• _WHAT THE EXERCISE ASKS_:
Every record below is to be restated word for word.

[Collection entries]
──────
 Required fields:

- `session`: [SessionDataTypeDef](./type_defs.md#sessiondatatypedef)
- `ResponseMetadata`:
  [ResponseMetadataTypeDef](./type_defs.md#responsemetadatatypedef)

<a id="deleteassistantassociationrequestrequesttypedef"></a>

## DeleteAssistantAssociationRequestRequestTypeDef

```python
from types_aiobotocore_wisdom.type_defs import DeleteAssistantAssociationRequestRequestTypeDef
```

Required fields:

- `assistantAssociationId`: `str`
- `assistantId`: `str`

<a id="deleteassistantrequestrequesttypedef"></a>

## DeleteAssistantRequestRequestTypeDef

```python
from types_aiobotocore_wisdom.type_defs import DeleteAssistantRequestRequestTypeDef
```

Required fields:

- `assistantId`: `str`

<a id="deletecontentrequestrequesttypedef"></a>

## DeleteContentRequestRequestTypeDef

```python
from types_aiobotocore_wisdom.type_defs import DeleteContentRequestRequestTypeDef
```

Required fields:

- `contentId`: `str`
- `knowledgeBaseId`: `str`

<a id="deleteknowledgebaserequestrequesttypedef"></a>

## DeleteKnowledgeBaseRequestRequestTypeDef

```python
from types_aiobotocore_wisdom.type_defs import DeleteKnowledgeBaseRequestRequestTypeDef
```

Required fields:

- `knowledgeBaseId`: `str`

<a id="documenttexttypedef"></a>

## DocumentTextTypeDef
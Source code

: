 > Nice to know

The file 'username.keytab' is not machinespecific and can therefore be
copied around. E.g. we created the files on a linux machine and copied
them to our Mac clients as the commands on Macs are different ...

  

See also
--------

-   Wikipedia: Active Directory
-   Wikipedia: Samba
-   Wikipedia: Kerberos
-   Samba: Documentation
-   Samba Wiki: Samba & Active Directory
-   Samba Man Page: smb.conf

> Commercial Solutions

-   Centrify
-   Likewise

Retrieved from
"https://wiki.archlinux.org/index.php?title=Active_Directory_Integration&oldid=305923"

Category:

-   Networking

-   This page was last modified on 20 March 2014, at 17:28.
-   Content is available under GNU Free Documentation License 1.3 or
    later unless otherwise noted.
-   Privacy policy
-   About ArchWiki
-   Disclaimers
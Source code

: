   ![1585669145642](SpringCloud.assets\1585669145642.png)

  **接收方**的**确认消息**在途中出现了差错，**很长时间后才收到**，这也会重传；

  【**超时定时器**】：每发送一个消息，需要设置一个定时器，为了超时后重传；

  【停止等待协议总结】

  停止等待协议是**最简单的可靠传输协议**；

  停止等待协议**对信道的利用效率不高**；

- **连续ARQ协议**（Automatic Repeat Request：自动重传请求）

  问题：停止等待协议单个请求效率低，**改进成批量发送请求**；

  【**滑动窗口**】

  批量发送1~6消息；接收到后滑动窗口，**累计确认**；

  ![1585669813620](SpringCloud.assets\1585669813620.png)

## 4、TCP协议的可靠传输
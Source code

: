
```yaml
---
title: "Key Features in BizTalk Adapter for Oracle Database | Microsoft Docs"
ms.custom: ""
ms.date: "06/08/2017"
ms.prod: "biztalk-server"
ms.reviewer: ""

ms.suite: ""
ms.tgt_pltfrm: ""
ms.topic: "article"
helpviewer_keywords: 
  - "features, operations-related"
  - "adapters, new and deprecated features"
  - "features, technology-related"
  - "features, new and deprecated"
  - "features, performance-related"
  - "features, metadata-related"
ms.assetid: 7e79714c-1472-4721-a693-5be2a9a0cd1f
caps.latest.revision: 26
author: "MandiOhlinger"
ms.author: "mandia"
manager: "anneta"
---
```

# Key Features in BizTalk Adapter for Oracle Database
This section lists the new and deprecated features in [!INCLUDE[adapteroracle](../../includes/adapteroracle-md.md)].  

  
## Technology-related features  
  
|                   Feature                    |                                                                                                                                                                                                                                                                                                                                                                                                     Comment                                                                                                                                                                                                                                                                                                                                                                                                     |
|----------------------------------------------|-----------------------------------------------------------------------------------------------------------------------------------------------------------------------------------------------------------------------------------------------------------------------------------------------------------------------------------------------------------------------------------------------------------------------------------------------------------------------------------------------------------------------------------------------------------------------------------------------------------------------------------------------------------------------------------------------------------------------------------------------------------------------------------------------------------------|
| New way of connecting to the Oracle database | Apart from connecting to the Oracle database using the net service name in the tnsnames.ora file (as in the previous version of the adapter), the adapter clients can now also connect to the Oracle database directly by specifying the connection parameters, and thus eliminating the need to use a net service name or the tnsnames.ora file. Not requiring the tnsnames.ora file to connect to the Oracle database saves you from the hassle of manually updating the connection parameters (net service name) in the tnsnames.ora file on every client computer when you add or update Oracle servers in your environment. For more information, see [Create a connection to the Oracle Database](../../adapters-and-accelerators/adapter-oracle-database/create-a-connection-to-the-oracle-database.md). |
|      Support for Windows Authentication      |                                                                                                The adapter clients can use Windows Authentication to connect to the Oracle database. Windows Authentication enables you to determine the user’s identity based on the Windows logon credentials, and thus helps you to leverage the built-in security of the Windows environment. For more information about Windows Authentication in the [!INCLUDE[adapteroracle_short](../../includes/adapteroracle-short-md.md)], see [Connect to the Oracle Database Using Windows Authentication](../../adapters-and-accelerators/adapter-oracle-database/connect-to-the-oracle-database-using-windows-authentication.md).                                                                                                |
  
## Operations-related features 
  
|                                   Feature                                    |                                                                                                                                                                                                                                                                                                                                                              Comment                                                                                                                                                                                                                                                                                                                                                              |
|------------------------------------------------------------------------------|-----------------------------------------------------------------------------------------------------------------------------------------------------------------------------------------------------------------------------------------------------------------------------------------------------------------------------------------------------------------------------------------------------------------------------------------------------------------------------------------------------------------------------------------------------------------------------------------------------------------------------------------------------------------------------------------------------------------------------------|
──────
• _WRITTEN ANSWER_:
 Required fields:

- `session`: [SessionDataTypeDef](./type_defs.md#sessiondatatypedef)
- `ResponseMetadata`:
  [ResponseMetadataTypeDef](./type_defs.md#responsemetadatatypedef)

<a id="deleteassistantassociationrequestrequesttypedef"></a>

## DeleteAssistantAssociationRequestRequestTypeDef

```python
from types_aiobotocore_wisdom.type_defs import DeleteAssistantAssociationRequestRequestTypeDef
```

Required fields:

- `assistantAssociationId`: `str`
- `assistantId`: `str`

<a id="deleteassistantrequestrequesttypedef"></a>

## DeleteAssistantRequestRequestTypeDef

```python
from types_aiobotocore_wisdom.type_defs import DeleteAssistantRequestRequestTypeDef
```

Required fields:

- `assistantId`: `str`

<a id="deletecontentrequestrequesttypedef"></a>

## DeleteContentRequestRequestTypeDef

```python
from types_aiobotocore_wisdom.type_defs import DeleteContentRequestRequestTypeDef
```

Required fields:

- `contentId`: `str`
- `knowledgeBaseId`: `str`

<a id="deleteknowledgebaserequestrequesttypedef"></a>

## DeleteKnowledgeBaseRequestRequestTypeDef

```python
from types_aiobotocore_wisdom.type_defs import DeleteKnowledgeBaseRequestRequestTypeDef
```

Required fields:

- `knowledgeBaseId`: `str`

<a id="documenttexttypedef"></a>

## DocumentTextTypeDef
Source code

: > Nice to know

The file 'username.keytab' is not machinespecific and can therefore be
copied around. E.g. we created the files on a linux machine and copied
them to our Mac clients as the commands on Macs are different ...

  

See also
--------

-   Wikipedia: Active Directory
-   Wikipedia: Samba
-   Wikipedia: Kerberos
-   Samba: Documentation
-   Samba Wiki: Samba & Active Directory
-   Samba Man Page: smb.conf

> Commercial Solutions

-   Centrify
-   Likewise

Retrieved from
"https://wiki.archlinux.org/index.php?title=Active_Directory_Integration&oldid=305923"

Category:

-   Networking

-   This page was last modified on 20 March 2014, at 17:28.
-   Content is available under GNU Free Documentation License 1.3 or
    later unless otherwise noted.
-   Privacy policy
-   About ArchWiki
-   Disclaimers
Source code

:   ![1585669145642](SpringCloud.assets\1585669145642.png)

  **接收方**的**确认消息**在途中出现了差错，**很长时间后才收到**，这也会重传；

  【**超时定时器**】：每发送一个消息，需要设置一个定时器，为了超时后重传；

  【停止等待协议总结】

  停止等待协议是**最简单的可靠传输协议**；

  停止等待协议**对信道的利用效率不高**；

- **连续ARQ协议**（Automatic Repeat Request：自动重传请求）

  问题：停止等待协议单个请求效率低，**改进成批量发送请求**；

  【**滑动窗口**】

  批量发送1~6消息；接收到后滑动窗口，**累计确认**；

  ![1585669813620](SpringCloud.assets\1585669813620.png)

## 4、TCP协议的可靠传输
Source code

:
```yaml
---
title: "Key Features in BizTalk Adapter for Oracle Database | Microsoft Docs"
ms.custom: ""
ms.date: "06/08/2017"
ms.prod: "biztalk-server"
ms.reviewer: ""

ms.suite: ""
ms.tgt_pltfrm: ""
ms.topic: "article"
helpviewer_keywords: 
  - "features, operations-related"
  - "adapters, new and deprecated features"
  - "features, technology-related"
  - "features, new and deprecated"
  - "features, performance-related"
  - "features, metadata-related"
ms.assetid: 7e79714c-1472-4721-a693-5be2a9a0cd1f
caps.latest.revision: 26
author: "MandiOhlinger"
ms.author: "mandia"
manager: "anneta"
---
```

# Key Features in BizTalk Adapter for Oracle Database
This section lists the new and deprecated features in [!INCLUDE[adapteroracle](../../includes/adapteroracle-md.md)].  

  
## Technology-related features  
  
|                   Feature                    |                                                                                                                                                                                                                                                                                                                                                                                                     Comment                                                                                                                                                                                                                                                                                                                                                                                                     |
|----------------------------------------------|-----------------------------------------------------------------------------------------------------------------------------------------------------------------------------------------------------------------------------------------------------------------------------------------------------------------------------------------------------------------------------------------------------------------------------------------------------------------------------------------------------------------------------------------------------------------------------------------------------------------------------------------------------------------------------------------------------------------------------------------------------------------------------------------------------------------|
| New way of connecting to the Oracle database | Apart from connecting to the Oracle database using the net service name in the tnsnames.ora file (as in the previous version of the adapter), the adapter clients can now also connect to the Oracle database directly by specifying the connection parameters, and thus eliminating the need to use a net service name or the tnsnames.ora file. Not requiring the tnsnames.ora file to connect to the Oracle database saves you from the hassle of manually updating the connection parameters (net service name) in the tnsnames.ora file on every client computer when you add or update Oracle servers in your environment. For more information, see [Create a connection to the Oracle Database](../../adapters-and-accelerators/adapter-oracle-database/create-a-connection-to-the-oracle-database.md). |
|      Support for Windows Authentication      |                                                                                                The adapter clients can use Windows Authentication to connect to the Oracle database. Windows Authentication enables you to determine the user’s identity based on the Windows logon credentials, and thus helps you to leverage the built-in security of the Windows environment. For more information about Windows Authentication in the [!INCLUDE[adapteroracle_short](../../includes/adapteroracle-short-md.md)], see [Connect to the Oracle Database Using Windows Authentication](../../adapters-and-accelerators/adapter-oracle-database/connect-to-the-oracle-database-using-windows-authentication.md).                                                                                                |
  
## Operations-related features 
  
|                                   Feature                                    |                                                                                                                                                                                                                                                                                                                                                              Comment                                                                                                                                                                                                                                                                                                                                                              |
|------------------------------------------------------------------------------|-----------------------------------------------------------------------------------------------------------------------------------------------------------------------------------------------------------------------------------------------------------------------------------------------------------------------------------------------------------------------------------------------------------------------------------------------------------------------------------------------------------------------------------------------------------------------------------------------------------------------------------------------------------------------------------------------------------------------------------|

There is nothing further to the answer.